THE DATA:
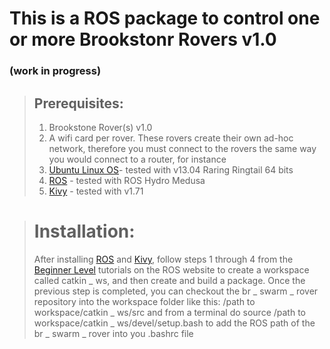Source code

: # This is a ROS package to control one or more Brookstonr Rovers v1.0
### (work in progress)

> ## Prerequisites:
> 1. Brookstone Rover(s) v1.0
> 2. A wifi card per rover. These rovers create their own ad-hoc network, therefore you must connect to the rovers the same way you would connect to a router, for instance
> 3. [Ubuntu Linux OS](http://www.ubuntu.com/download/desktop)- tested with v13.04 Raring Ringtail 64 bits
> 4. [ROS](http://wiki.ros.org/ROS/Installation) - tested with ROS Hydro Medusa
> 5. [Kivy](http://kivy.org/docs/installation/installation-linux.html) - tested with v1.71

> # Installation:
> After installing [ROS](http://wiki.ros.org/ROS/Installation) and [Kivy](http://kivy.org/docs/installation/installation-linux.html), follow steps 1 through 4 from the [Beginner Level](http://wiki.ros.org/ROS/Tutorials) tutorials on the ROS website to create a workspace called catkin _ ws, and then create and build a package.
> Once the previous step is completed, you can checkout the br _ swarm _ rover repository into the workspace folder like this:
>    /path to workspace/catkin _ ws/src 
and from a terminal do 
>    source /path to workspace/catkin _ ws/devel/setup.bash 
> to add the ROS path of the br _ swarm _ rover into you .bashrc file

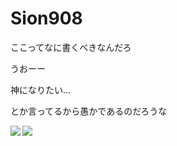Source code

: # Sion908

ここってなに書くべきなんだろ

うおーー

神になりたい...

とか言ってるから愚かであるのだろうな

<a href="https://github.com/anuraghazra/github-readme-stats">
  <img align="left" src="https://github-readme-stats.vercel.app/api?username=sion908&theme=midnight-purple&show_icons=true&count_private=true" />
</a>
<a href="https://github.com/anuraghazra/github-readme-stats">
  <img align="left" src="https://github-readme-stats.vercel.app/api/top-langs/?username=sion908&layout=compact&langs_count=20&theme=midnight-purple" />
</a>

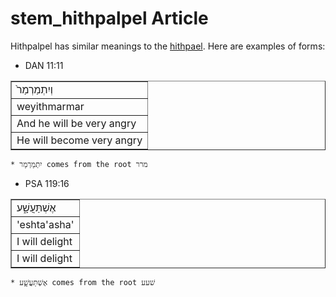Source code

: # stem_hithpalpel Article
Hithpalpel has similar meanings to the [hithpael](https://git.door43.org/Door43/en-uhg/src/master/content/stem_hithpael/02.md). Here are examples of forms:

* DAN 11:11
<table border="1" class="docutils">
<colgroup>
<col width="100%" />
</colgroup>
<tbody valign="top">
<tr class="row-odd"><td>וְיִתְמַרְמַר֙</td>
</tr>
<tr class="row-even"><td>weyithmarmar</td>
</tr>
<tr class="row-odd"><td>And he will be very angry</td>
</tr>
<tr class="row-even"><td>He will become very angry</td>
</tr>
</tbody>
</table>

    * יִתְמַרְמַר comes from the root מרר

* PSA 119:16
<table border="1" class="docutils">
<colgroup>
<col width="100%" />
</colgroup>
<tbody valign="top">
<tr class="row-odd"><td>אֶשְׁתַּעֲשָׁ֑ע</td>
</tr>
<tr class="row-even"><td>'eshta'asha'</td>
</tr>
<tr class="row-odd"><td>I will delight</td>
</tr>
<tr class="row-even"><td>I will delight</td>
</tr>
</tbody>
</table>
    
    * אֶשְׁתַּעֲשָׁ֑ע comes from the root שׁעע

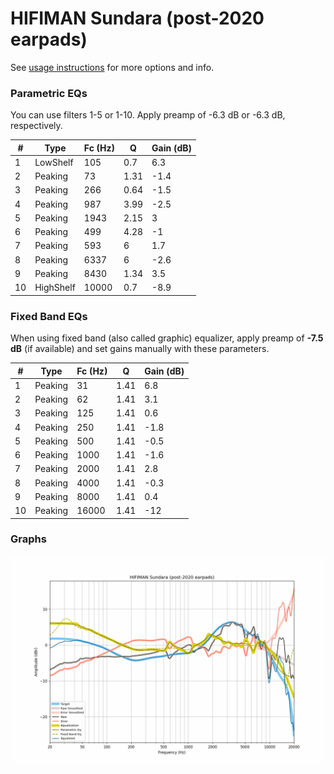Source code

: # HIFIMAN Sundara (post-2020 earpads)
See [usage instructions](https://github.com/jaakkopasanen/AutoEq#usage) for more options and info.

### Parametric EQs
You can use filters 1-5 or 1-10. Apply preamp of -6.3 dB or -6.3 dB, respectively.

|   # | Type      |   Fc (Hz) |    Q |   Gain (dB) |
|-----|-----------|-----------|------|-------------|
|   1 | LowShelf  |       105 | 0.7  |         6.3 |
|   2 | Peaking   |        73 | 1.31 |        -1.4 |
|   3 | Peaking   |       266 | 0.64 |        -1.5 |
|   4 | Peaking   |       987 | 3.99 |        -2.5 |
|   5 | Peaking   |      1943 | 2.15 |         3   |
|   6 | Peaking   |       499 | 4.28 |        -1   |
|   7 | Peaking   |       593 | 6    |         1.7 |
|   8 | Peaking   |      6337 | 6    |        -2.6 |
|   9 | Peaking   |      8430 | 1.34 |         3.5 |
|  10 | HighShelf |     10000 | 0.7  |        -8.9 |

### Fixed Band EQs
When using fixed band (also called graphic) equalizer, apply preamp of **-7.5 dB** (if available) and set gains manually with these parameters.

|   # | Type    |   Fc (Hz) |    Q |   Gain (dB) |
|-----|---------|-----------|------|-------------|
|   1 | Peaking |        31 | 1.41 |         6.8 |
|   2 | Peaking |        62 | 1.41 |         3.1 |
|   3 | Peaking |       125 | 1.41 |         0.6 |
|   4 | Peaking |       250 | 1.41 |        -1.8 |
|   5 | Peaking |       500 | 1.41 |        -0.5 |
|   6 | Peaking |      1000 | 1.41 |        -1.6 |
|   7 | Peaking |      2000 | 1.41 |         2.8 |
|   8 | Peaking |      4000 | 1.41 |        -0.3 |
|   9 | Peaking |      8000 | 1.41 |         0.4 |
|  10 | Peaking |     16000 | 1.41 |       -12   |

### Graphs
![](./HIFIMAN%20Sundara%20(post-2020%20earpads).png)
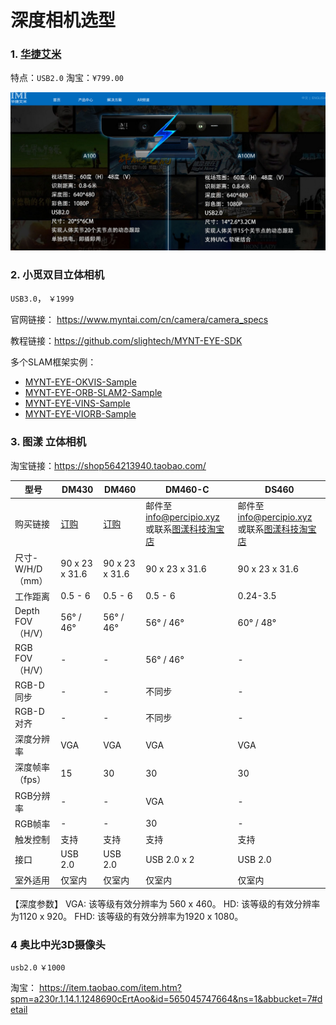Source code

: # 深度相机选型

### 1. [华捷艾米](http://www.hjimi.com/?pro/tgsb/)

特点：`USB2.0` 淘宝：`¥799.00 `

![参数对比](./data/IMI.png)

### 2. 小觅双目立体相机

`USB3.0`， `￥1999`

官网链接： https://www.myntai.com/cn/camera/camera_specs

教程链接：https://github.com/slightech/MYNT-EYE-SDK

多个SLAM框架实例：

- [MYNT-EYE-OKVIS-Sample](https://github.com/slightech/MYNT-EYE-OKVIS-Sample)
- [MYNT-EYE-ORB-SLAM2-Sample](https://github.com/slightech/MYNT-EYE-ORB-SLAM2-Sample)
- [MYNT-EYE-VINS-Sample](https://github.com/slightech/MYNT-EYE-VINS-Sample)
- [MYNT-EYE-VIORB-Sample](https://github.com/slightech/MYNT-EYE-VIORB-Sample)

### 3. 图漾 立体相机

淘宝链接：https://shop564213940.taobao.com/

| 型号             | DM430                                                        | DM460                                                        | DM460-C                                                      | DS460                                                        |
| ---------------- | ------------------------------------------------------------ | ------------------------------------------------------------ | ------------------------------------------------------------ | ------------------------------------------------------------ |
| 购买链接         | [订购](https://item.taobao.com/item.htm?spm=a1z38n.10677092.0.0.7961f75ajzeyT1&id=543877091580&abbucket=13) | [订购](https://item.taobao.com/item.htm?spm=2013.1.0.0.53d3ab67UoLZba&id=543852033046&scm=1007.12144.81309.42296_42296&pvid=9307f62a-9d0a-4b25-9b40-c4465f43e796&idnum=0) | 邮件至 info@percipio.xyz 或联系[图漾科技淘宝店](https://shop564213940.taobao.com/) | 邮件至 info@percipio.xyz 或联系[图漾科技淘宝店](https://shop564213940.taobao.com/) |
| 尺寸-W/H/D（mm） | 90 x 23 x 31.6                                               | 90 x 23 x 31.6                                               | 90 x 23 x 31.6                                               | 90 x 23 x 31.6                                               |
| 工作距离         | 0.5 - 6                                                      | 0.5 - 6                                                      | 0.5 - 6                                                      | 0.24-3.5                                                     |
| Depth FOV（H/V） | 56° / 46°                                                    | 56° / 46°                                                    | 56° / 46°                                                    | 60° / 48°                                                    |
| RGB FOV（H/V）   | -                                                            | -                                                            | 56° / 46°                                                    | -                                                            |
| RGB-D 同步       | -                                                            | -                                                            | 不同步                                                       | -                                                            |
| RGB-D 对齐       | -                                                            | -                                                            | 不同步                                                       | -                                                            |
| 深度分辨率       | VGA                                                          | VGA                                                          | VGA                                                          | VGA                                                          |
| 深度帧率（fps）  | 15                                                           | 30                                                           | 30                                                           | 30                                                           |
| RGB分辨率        | -                                                            | -                                                            | VGA                                                          | -                                                            |
| RGB帧率          | -                                                            | -                                                            | 30                                                           | -                                                            |
| 触发控制         | 支持                                                         | 支持                                                         | 支持                                                         | 支持                                                         |
| 接口             | USB 2.0                                                      | USB 2.0                                                      | USB 2.0 x 2                                                  | USB 2.0                                                      |
| 室外适用         | 仅室内                                                       | 仅室内                                                       | 仅室内                                                       | 仅室内                                                       |

【深度参数】
 VGA: 该等级有效分辨率为 560 x 460。 HD: 该等级的有效分辨率为1120 x 920。 FHD: 该等级的有效分辨率为1920 x 1080。 

### 4 奥比中光3D摄像头

`usb2.0` `￥1000`

淘宝： https://item.taobao.com/item.htm?spm=a230r.1.14.1.1248690cErtAoo&id=565045747664&ns=1&abbucket=7#detail



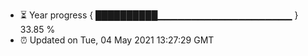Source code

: - ⏳ Year progress { ██████████▁▁▁▁▁▁▁▁▁▁▁▁▁▁▁▁▁▁▁▁ } 33.85 %
- ⏰ Updated on Tue, 04 May 2021 13:27:29 GMT

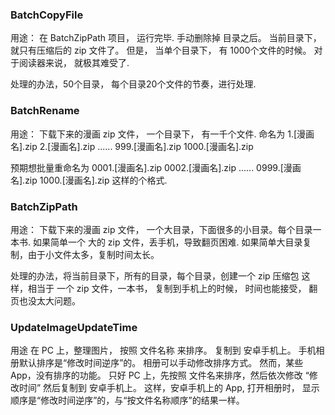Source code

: 

### BatchCopyFile

用途：
在 BatchZipPath 项目， 运行完毕.
手动删除掉 目录之后。
当前目录下， 就只有压缩后的 zip 文件了。
但是， 当单个目录下， 有 1000个文件的时候。
对于阅读器来说， 就极其难受了.

处理的办法，50个目录， 每个目录20个文件的节奏，进行处理.




### BatchRename

用途：
下载下来的漫画 zip 文件， 
一个目录下， 有一千个文件.
命名为
1.[漫画名].zip
2.[漫画名].zip
......
999.[漫画名].zip
1000.[漫画名].zip

预期想批量重命名为
0001.[漫画名].zip
0002.[漫画名].zip
......
0999.[漫画名].zip
1000.[漫画名].zip
这样的个格式.





### BatchZipPath

用途：
下载下来的漫画 zip 文件，
一个大目录，下面很多的小目录。每个目录一本书.
如果简单一个 大的 zip 文件，丢手机，导致翻页困难.
如果简单大目录复制，由于小文件太多，复制时间太长。

处理的办法，将当前目录下，所有的目录，每个目录，创建一个 zip 压缩包
这样，相当于 一个 zip 文件，一本书， 复制到手机上的时候， 时间也能接受， 翻页也没太大问题。




### UpdateImageUpdateTime

用途
在 PC 上，整理图片， 按照 文件名称 来排序。
复制到 安卓手机上。
手机相册默认排序是“修改时间逆序”的。
相册可以手动修改排序方式。
然而，某些 App，没有排序的功能。
只好 PC 上，先按照 文件名来排序，然后依次修改 “修改时间”
然后复制到 安卓手机上。
这样，安卓手机上的 App, 打开相册时， 显示顺序是“修改时间逆序”的，与“按文件名称顺序”的结果一样。


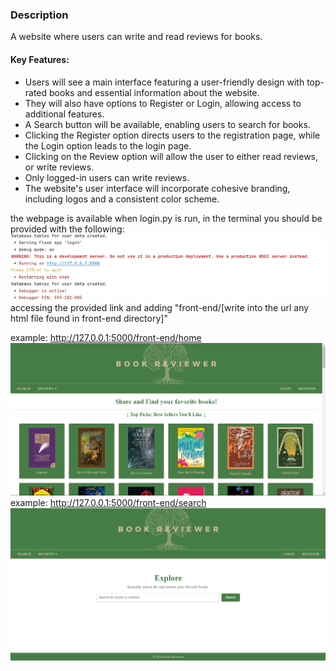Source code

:### **Description**

A website where users can write and read reviews for books.

#### **Key Features:**

* Users will see a main interface featuring a user-friendly design with top-rated books and essential information about the website.
* They will also have options to Register or Login, allowing access to additional features.
* A Search button will be available, enabling users to search for books.
* Clicking the Register option directs users to the registration page, while the Login option leads to the login page.
* Clicking on the Review option will allow the user to either read reviews, or write reviews.
* Only logged-in users can write reviews.
* The website's user interface will incorporate cohesive branding, including logos and a consistent color scheme.

the webpage is available when login.py is run, in the terminal you should be provided with the following:
![img_1.png](img_1.png)
accessing the provided link and adding "front-end/[write into the url any html file found in front-end directory]"

example: http://127.0.0.1:5000/front-end/home
![img_3.png](img_3.png)
example: http://127.0.0.1:5000/front-end/search
![img_2.png](img_2.png)

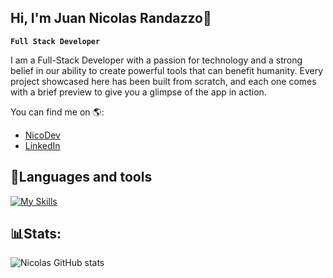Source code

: ## Hi, I'm Juan Nicolas Randazzo👋 
**`Full Stack Developer`**


I am a Full-Stack Developer with a passion for technology and a strong belief in our ability to create powerful tools that can benefit humanity. Every project showcased here has been built from scratch, and each one comes with a brief preview to give you a glimpse of the app in action.


	
You can find me on 🌎:
- [NicoDev](https://nicrandazzo.dev/)
- [LinkedIn](https://www.linkedin.com/in/juan-nicolas-randazzo-473917210/)


## 🤖Languages and tools

[![My Skills](https://skillicons.dev/icons?i=python,cs,java,react,flutter,net,go,swift,js,ts,mongo,firebase,django,html,css,linux,androidstudio,apple)](https://skillicons.dev)
  

## 📊Stats:

![Nicolas GitHub stats](https://github-readme-stats.vercel.app/api?username=JuanNicolasRandazzo&theme=dark&show_icons=true)

<!--
**JuanNicolasRandazzo/JuanNicolasRandazzo** is a ✨ _special_ ✨ repository because its `README.md` (this file) appears on your GitHub profile.

Here are some ideas to get you started:

- 🔭 I’m currently working on ...
- 🌱 I’m currently learning ...
- 👯 I’m looking to collaborate on ...
- 🤔 I’m looking for help with ...
- 💬 Ask me about ...
- 📫 How to reach me: ...
- 😄 Pronouns: ...
- ⚡ Fun fact: ...
-->
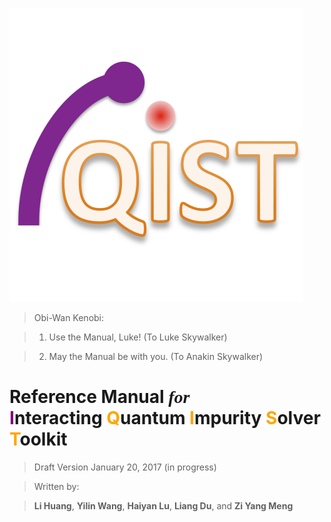 ![header image](figure/logo.png)

> Obi-Wan Kenobi: 

> 1. Use the Manual, Luke! (To Luke Skywalker)

> 2. May the Manual be with you. (To Anakin Skywalker)

# Reference Manual <font face = 'times'><i>for</i></font> <br/> <font color = 'purple'>I</font>nteracting <font color = 'orange'>Q</font>uantum <font color = 'orange'>I</font>mpurity <font color = 'orange'>S</font>olver <font color = 'orange'>T</font>oolkit

> Draft Version January 20, 2017 (in progress)

> Written by:

> **Li Huang**, **Yilin Wang**, **Haiyan Lu**, **Liang Du**, and **Zi Yang Meng**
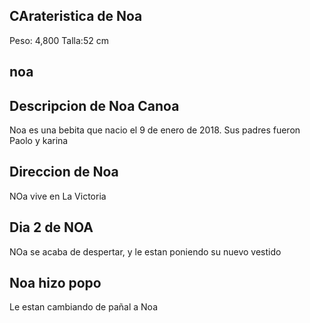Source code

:## CArateristica de Noa
Peso: 4,800
Talla:52 cm

## noa

## Descripcion de Noa Canoa
Noa es una bebita que nacio el 9 de enero  de 2018. Sus padres fueron Paolo y karina

## Direccion de Noa
NOa vive en La Victoria

## Dia 2 de NOA 
NOa se acaba de despertar, y le estan poniendo su nuevo vestido

## Noa hizo popo
Le estan cambiando de pañal a Noa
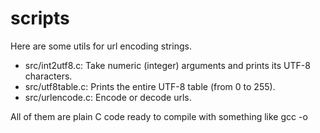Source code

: scripts
=======

Here are some utils for url encoding strings.

- src/int2utf8.c: Take numeric (integer) arguments and prints its UTF-8 characters.
- src/utf8table.c: Prints the entire UTF-8 table (from 0 to 255).
- src/urlencode.c: Encode or decode urls.

All of them are plain C code ready to compile with something like gcc <source> -o <executable>
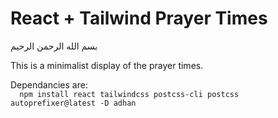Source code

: # React + Tailwind Prayer Times
<p>بسم الله الرحمن الرحيم</p>
<p>This is a minimalist display of the prayer times. 

<p>Dependancies are:
<code>
  npm install react tailwindcss postcss-cli postcss autoprefixer@latest -D adhan
</code>
</p>

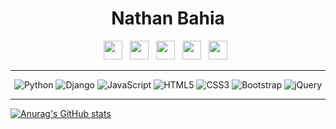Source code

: <h1 align="center">Nathan Bahia</h1>

<div align="center">
  <a href="https://twitter.com/__nbdev__"><img height="30" src="https://github.com/stephenajulu/stephenajulu/blob/master/images/icons/twitter-square-brands.svg"></a>&nbsp;&nbsp;
  <a href="https://instagram.com/onathanbahia"><img height="30" src="https://github.com/stephenajulu/stephenajulu/blob/master/images/icons/instagram-square-brands.svg"></a>&nbsp;&nbsp;
  <a href="https://linkedin.com/in/nathanbahia/"><img height="30" src="https://github.com/stephenajulu/stephenajulu/blob/master/images/icons/linkedin-brands.svg"></a>&nbsp;&nbsp;
  <a href="https://github.com/nathanbahia2"><img height="30" src="https://github.com/stephenajulu/stephenajulu/blob/master/images/icons/github-square-brands.svg"></a>&nbsp;&nbsp;
  <a href="mailto:nathanbabahia@gmail.com"><img height="30" src="https://github.com/stephenajulu/stephenajulu/blob/master/images/icons/envelope-square-solid.svg"></a>&nbsp;&nbsp;
</div>

<hr>

<div align="center">
  <img alt="Python" src="https://img.shields.io/badge/python%20-%2314354C.svg?&style=for-the-badge&logo=python&logoColor=white"/>
  <img alt="Django" src="https://img.shields.io/badge/django%20-%23092E20.svg?&style=for-the-badge&logo=django&logoColor=white"/>
  <img alt="JavaScript" src="https://img.shields.io/badge/javascript%20-%23323330.svg?&style=for-the-badge&logo=javascript&logoColor=%23F7DF1E"/>
  <img alt="HTML5" src="https://img.shields.io/badge/html5%20-%23E34F26.svg?&style=for-the-badge&logo=html5&logoColor=white"/>
  <img alt="CSS3" src="https://img.shields.io/badge/css3%20-%231572B6.svg?&style=for-the-badge&logo=css3&logoColor=white"/>
  <img alt="Bootstrap" src="https://img.shields.io/badge/bootstrap%20-%23563D7C.svg?&style=for-the-badge&logo=bootstrap&logoColor=white"/>
  <img alt="jQuery" src="https://img.shields.io/badge/jquery%20-%230769AD.svg?&style=for-the-badge&logo=jquery&logoColor=white"/>
</div>

<hr>

[![Anurag's GitHub stats](https://github-readme-stats.vercel.app/api?username=nathanbahia2)](https://github.com/anuraghazra/github-readme-stats)
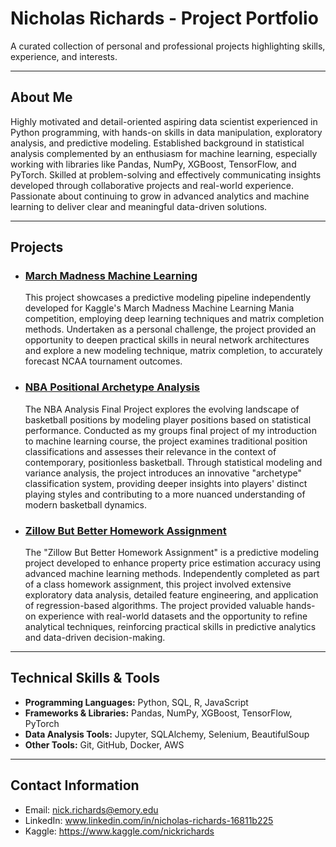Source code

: # Nicholas Richards - Project Portfolio

A curated collection of personal and professional projects highlighting skills, experience, and interests.

---

## About Me

Highly motivated and detail-oriented aspiring data scientist experienced in Python programming, with hands-on skills in data manipulation, exploratory analysis, and predictive modeling. Established background in statistical analysis complemented by an enthusiasm for machine learning, especially working with libraries like Pandas, NumPy, XGBoost, TensorFlow, and PyTorch. Skilled at problem-solving and effectively communicating insights developed through collaborative projects and real-world experience. Passionate about continuing to grow in advanced analytics and machine learning to deliver clear and meaningful data-driven solutions.

---

## Projects

- ### [March Madness Machine Learning](projects/march_madness_machine_learning)
  This project showcases a predictive modeling pipeline independently developed for Kaggle's March Madness Machine Learning Mania competition, employing deep learning techniques and matrix completion methods. Undertaken as a personal challenge, the project provided an opportunity to deepen practical skills in neural network architectures and explore a new modeling technique, matrix completion, to accurately forecast NCAA tournament outcomes. 

- ### [NBA Positional Archetype Analysis](projects/nba_analysis)
  The NBA Analysis Final Project explores the evolving landscape of basketball positions by modeling player positions based on statistical performance. Conducted as my groups final project of my introduction to machine learning course, the project examines traditional position classifications and assesses their relevance in the context of contemporary, positionless basketball. Through statistical modeling and variance analysis, the project introduces an innovative "archetype" classification system, providing deeper insights into players' distinct playing styles and contributing to a more nuanced understanding of modern basketball dynamics.

- ### [Zillow But Better Homework Assignment](projects/housing_pricing_prediction)
  The "Zillow But Better Homework Assignment" is a predictive modeling project developed to enhance property price estimation accuracy using advanced machine learning methods. Independently completed as part of a class homework assignment, this project involved extensive exploratory data analysis, detailed feature engineering, and application of regression-based algorithms. The project provided valuable hands-on experience with real-world datasets and the opportunity to refine analytical techniques, reinforcing practical skills in predictive analytics and data-driven decision-making.

---

## Technical Skills & Tools

- **Programming Languages:** Python, SQL, R, JavaScript
- **Frameworks & Libraries:** Pandas, NumPy, XGBoost, TensorFlow, PyTorch
- **Data Analysis Tools:** Jupyter, SQLAlchemy, Selenium, BeautifulSoup
- **Other Tools:** Git, GitHub, Docker, AWS

---

## Contact Information

- Email: nick.richards@emory.edu 
- LinkedIn: www.linkedin.com/in/nicholas-richards-16811b225
- Kaggle: https://www.kaggle.com/nickrichards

HOW TO COMPLETE THIS TASK: Work through the records above. Copy every line with the string "wiki".

YOUR RESPONSE:
> 4. [ROS](http://wiki.ros.org/ROS/Installation) - tested with ROS Hydro Medusa
> After installing [ROS](http://wiki.ros.org/ROS/Installation) and [Kivy](http://kivy.org/docs/installation/installation-linux.html), follow steps 1 through 4 from the [Beginner Level](http://wiki.ros.org/ROS/Tutorials) tutorials on the ROS website to create a workspace called catkin _ ws, and then create and build a package.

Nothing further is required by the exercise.